** Opening EXCERPTED RECORDS block **

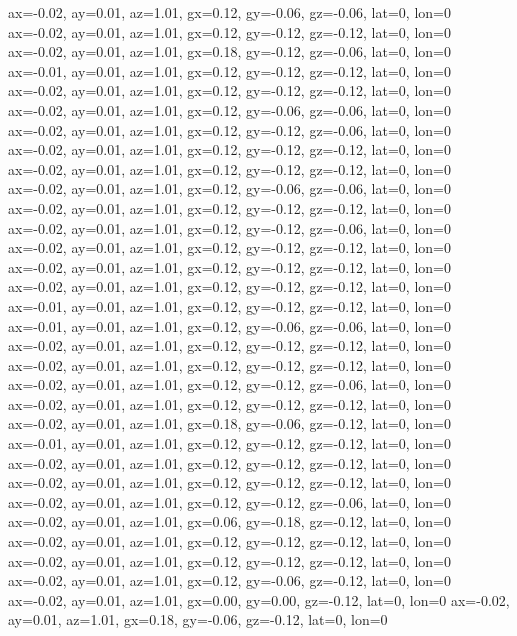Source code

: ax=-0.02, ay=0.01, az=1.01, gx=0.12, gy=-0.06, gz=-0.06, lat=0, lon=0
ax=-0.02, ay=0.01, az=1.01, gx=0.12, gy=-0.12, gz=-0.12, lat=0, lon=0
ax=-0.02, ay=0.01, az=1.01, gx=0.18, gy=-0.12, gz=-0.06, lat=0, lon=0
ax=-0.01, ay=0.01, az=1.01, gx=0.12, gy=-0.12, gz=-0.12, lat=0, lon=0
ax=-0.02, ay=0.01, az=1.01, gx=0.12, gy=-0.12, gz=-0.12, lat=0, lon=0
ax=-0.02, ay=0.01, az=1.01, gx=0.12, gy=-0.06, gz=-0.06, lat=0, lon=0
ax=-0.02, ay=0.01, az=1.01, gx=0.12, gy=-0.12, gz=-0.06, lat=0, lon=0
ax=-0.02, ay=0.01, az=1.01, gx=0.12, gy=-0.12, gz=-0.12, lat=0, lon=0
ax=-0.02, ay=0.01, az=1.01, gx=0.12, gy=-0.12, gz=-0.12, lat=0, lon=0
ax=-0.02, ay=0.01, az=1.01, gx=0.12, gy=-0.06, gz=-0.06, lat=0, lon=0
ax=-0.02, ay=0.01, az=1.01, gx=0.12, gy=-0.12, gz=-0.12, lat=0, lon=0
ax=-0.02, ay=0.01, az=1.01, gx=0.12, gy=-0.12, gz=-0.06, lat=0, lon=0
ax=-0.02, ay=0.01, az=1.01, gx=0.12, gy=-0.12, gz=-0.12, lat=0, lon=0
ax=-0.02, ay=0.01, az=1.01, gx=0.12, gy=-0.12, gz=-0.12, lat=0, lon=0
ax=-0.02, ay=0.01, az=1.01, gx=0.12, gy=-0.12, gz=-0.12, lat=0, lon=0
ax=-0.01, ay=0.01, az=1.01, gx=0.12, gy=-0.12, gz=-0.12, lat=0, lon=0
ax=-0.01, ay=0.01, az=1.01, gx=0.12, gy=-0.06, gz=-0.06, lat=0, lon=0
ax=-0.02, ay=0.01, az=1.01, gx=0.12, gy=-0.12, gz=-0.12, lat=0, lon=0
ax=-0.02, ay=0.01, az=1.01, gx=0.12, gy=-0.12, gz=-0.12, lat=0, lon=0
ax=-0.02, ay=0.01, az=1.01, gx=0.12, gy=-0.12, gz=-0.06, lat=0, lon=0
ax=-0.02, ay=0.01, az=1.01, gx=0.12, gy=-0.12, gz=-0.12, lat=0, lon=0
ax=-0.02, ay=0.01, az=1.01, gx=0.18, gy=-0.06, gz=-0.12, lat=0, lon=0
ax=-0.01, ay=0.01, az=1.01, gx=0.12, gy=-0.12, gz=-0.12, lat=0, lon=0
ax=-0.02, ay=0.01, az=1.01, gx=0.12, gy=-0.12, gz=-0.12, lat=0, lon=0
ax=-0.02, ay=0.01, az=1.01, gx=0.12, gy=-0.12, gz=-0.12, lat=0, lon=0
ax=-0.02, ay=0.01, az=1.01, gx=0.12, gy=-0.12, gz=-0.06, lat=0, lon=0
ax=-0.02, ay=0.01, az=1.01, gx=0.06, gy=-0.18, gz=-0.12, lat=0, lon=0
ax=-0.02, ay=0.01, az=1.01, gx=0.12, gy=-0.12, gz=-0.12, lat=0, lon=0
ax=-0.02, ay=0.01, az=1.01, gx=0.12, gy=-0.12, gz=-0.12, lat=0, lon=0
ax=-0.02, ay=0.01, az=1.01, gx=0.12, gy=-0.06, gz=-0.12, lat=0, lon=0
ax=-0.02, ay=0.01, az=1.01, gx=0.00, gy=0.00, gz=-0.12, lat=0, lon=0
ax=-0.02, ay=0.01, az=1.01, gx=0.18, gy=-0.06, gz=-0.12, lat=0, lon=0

** Closing EXCERPTED RECORDS block **
** Opening EXCERPTED RECORDS block **

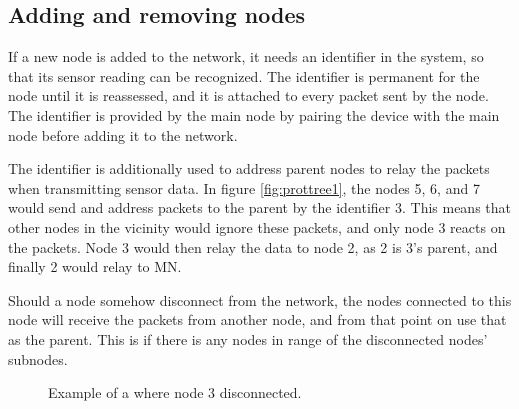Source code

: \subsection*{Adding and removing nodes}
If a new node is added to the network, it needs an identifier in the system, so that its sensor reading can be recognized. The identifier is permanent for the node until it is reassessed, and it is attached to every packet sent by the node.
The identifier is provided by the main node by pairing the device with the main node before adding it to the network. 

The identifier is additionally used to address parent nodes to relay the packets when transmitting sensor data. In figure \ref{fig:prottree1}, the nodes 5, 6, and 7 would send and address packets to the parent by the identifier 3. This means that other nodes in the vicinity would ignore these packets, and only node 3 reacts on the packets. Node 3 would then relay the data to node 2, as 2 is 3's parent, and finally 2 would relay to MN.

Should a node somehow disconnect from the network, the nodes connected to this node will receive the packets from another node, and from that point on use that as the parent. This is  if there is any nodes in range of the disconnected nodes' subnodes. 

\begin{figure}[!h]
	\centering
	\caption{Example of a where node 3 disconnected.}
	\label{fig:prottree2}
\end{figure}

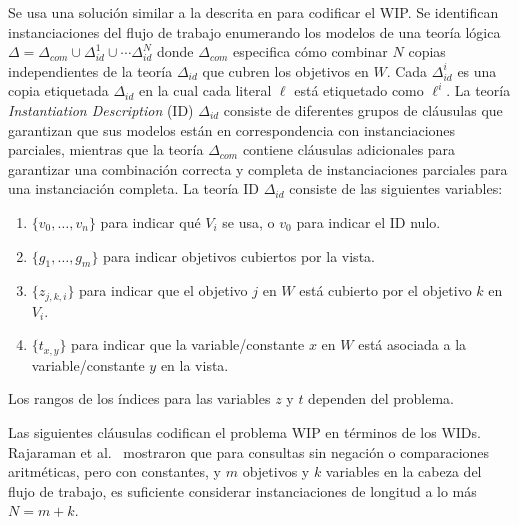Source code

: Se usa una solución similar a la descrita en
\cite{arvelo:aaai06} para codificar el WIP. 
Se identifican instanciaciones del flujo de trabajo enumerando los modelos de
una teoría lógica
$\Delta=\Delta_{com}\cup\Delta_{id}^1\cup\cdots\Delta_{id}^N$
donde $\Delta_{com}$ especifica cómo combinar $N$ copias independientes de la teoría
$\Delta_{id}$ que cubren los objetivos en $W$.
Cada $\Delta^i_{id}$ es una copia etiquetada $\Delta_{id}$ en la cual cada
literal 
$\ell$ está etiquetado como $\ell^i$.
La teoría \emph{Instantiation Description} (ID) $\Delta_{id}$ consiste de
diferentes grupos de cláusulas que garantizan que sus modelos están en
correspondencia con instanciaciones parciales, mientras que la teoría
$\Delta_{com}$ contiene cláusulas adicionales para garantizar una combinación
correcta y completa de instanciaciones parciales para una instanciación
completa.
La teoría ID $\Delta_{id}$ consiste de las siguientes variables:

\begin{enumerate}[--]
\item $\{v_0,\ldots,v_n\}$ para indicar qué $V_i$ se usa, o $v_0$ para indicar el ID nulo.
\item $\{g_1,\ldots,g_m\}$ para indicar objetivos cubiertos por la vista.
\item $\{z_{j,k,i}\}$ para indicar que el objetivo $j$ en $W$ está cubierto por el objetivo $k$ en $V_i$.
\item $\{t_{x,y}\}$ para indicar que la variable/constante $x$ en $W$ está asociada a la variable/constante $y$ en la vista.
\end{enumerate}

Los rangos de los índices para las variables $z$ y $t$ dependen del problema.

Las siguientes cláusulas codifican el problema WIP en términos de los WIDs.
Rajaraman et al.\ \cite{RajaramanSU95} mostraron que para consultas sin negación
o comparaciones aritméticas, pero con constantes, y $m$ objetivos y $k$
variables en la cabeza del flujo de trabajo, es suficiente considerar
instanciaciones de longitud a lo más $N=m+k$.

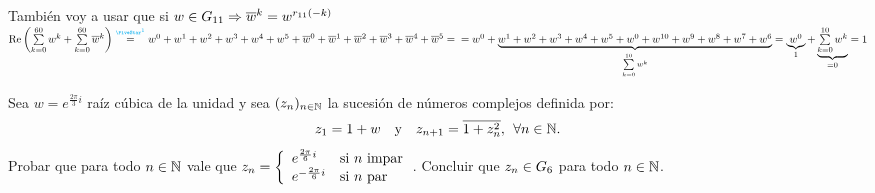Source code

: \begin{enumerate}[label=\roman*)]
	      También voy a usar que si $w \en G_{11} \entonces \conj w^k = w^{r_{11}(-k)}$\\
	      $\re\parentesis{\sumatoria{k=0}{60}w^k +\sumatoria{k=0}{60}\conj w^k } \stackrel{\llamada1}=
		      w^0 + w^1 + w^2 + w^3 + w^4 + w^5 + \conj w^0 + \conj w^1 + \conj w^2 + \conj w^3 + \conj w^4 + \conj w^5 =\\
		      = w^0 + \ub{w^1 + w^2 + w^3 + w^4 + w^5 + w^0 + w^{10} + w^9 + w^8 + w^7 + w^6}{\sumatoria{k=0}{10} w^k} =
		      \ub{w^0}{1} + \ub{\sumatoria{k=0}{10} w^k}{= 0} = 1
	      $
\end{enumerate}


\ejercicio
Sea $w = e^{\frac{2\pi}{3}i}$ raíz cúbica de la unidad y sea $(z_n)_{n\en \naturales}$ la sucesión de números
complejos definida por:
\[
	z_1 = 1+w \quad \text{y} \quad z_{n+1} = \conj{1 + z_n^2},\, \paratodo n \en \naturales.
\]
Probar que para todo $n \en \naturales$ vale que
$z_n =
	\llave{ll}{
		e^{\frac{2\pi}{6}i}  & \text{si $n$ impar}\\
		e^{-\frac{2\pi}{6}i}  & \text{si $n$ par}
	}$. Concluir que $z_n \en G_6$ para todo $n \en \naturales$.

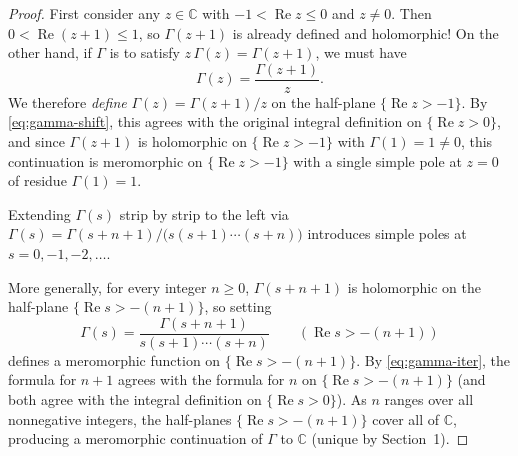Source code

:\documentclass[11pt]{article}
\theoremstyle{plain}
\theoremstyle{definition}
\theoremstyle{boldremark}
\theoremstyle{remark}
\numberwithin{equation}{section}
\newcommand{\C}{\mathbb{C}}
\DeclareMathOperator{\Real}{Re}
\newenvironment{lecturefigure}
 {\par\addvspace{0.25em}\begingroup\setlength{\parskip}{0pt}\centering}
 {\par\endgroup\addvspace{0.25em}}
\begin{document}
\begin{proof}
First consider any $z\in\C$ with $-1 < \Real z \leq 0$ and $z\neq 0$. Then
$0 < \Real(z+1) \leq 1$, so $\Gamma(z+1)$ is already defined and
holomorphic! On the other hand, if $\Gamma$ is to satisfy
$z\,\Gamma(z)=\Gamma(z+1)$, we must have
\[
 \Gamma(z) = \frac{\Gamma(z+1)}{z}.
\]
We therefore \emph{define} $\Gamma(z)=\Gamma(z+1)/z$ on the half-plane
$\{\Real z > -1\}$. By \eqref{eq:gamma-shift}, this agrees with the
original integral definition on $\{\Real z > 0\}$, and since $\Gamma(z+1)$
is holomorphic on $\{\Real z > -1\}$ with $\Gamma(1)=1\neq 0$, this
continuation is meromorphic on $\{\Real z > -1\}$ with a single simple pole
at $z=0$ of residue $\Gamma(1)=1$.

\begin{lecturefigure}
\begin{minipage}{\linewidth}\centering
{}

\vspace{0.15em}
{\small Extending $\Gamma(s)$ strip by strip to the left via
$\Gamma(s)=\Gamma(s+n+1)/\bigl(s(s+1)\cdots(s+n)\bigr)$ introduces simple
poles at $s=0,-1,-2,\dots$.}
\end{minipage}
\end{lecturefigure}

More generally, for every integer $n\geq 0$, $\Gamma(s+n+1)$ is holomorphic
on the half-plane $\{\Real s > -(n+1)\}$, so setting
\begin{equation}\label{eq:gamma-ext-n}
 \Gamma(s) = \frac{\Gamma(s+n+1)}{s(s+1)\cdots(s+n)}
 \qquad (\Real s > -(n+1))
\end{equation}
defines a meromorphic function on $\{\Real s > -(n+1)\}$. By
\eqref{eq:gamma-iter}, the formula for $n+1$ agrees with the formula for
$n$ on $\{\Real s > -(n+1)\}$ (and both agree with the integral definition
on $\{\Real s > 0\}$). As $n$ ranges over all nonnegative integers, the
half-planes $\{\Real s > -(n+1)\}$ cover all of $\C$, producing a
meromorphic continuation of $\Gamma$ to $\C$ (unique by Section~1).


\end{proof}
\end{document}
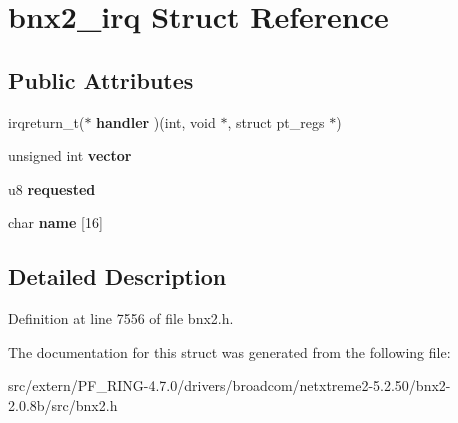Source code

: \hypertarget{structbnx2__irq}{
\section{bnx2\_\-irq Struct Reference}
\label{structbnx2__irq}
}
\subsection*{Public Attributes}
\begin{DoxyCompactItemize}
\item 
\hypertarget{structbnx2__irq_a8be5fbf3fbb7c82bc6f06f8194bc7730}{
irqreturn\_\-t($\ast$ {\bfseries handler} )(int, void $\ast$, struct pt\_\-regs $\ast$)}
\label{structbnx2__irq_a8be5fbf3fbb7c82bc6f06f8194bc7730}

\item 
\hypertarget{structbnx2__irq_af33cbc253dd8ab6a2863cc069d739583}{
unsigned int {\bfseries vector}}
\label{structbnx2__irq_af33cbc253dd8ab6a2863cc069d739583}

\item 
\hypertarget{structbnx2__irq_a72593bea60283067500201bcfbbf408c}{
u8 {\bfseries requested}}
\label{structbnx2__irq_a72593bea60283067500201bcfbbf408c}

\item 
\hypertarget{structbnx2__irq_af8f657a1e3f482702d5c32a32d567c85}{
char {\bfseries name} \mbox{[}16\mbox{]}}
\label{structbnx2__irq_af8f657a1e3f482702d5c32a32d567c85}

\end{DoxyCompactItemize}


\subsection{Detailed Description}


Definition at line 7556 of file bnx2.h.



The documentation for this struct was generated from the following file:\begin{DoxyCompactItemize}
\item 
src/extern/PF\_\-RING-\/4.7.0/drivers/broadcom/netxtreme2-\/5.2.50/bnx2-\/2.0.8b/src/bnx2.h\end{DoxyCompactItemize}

** Closing EXCERPTED RECORDS block **

● REQUIREMENT
Reproduce, exactly as they stand in the data above, the lines from the one that holds "correspondencia con instanciaciones" to the one that holds "Los rangos de", inclusive.

● ANSWER SPACE
correspondencia con instanciaciones parciales, mientras que la teoría
$\Delta_{com}$ contiene cláusulas adicionales para garantizar una combinación
correcta y completa de instanciaciones parciales para una instanciación
completa.
La teoría ID $\Delta_{id}$ consiste de las siguientes variables:

\begin{enumerate}[--]
\item $\{v_0,\ldots,v_n\}$ para indicar qué $V_i$ se usa, o $v_0$ para indicar el ID nulo.
\item $\{g_1,\ldots,g_m\}$ para indicar objetivos cubiertos por la vista.
\item $\{z_{j,k,i}\}$ para indicar que el objetivo $j$ en $W$ está cubierto por el objetivo $k$ en $V_i$.
\item $\{t_{x,y}\}$ para indicar que la variable/constante $x$ en $W$ está asociada a la variable/constante $y$ en la vista.
\end{enumerate}

Los rangos de los índices para las variables $z$ y $t$ dependen del problema.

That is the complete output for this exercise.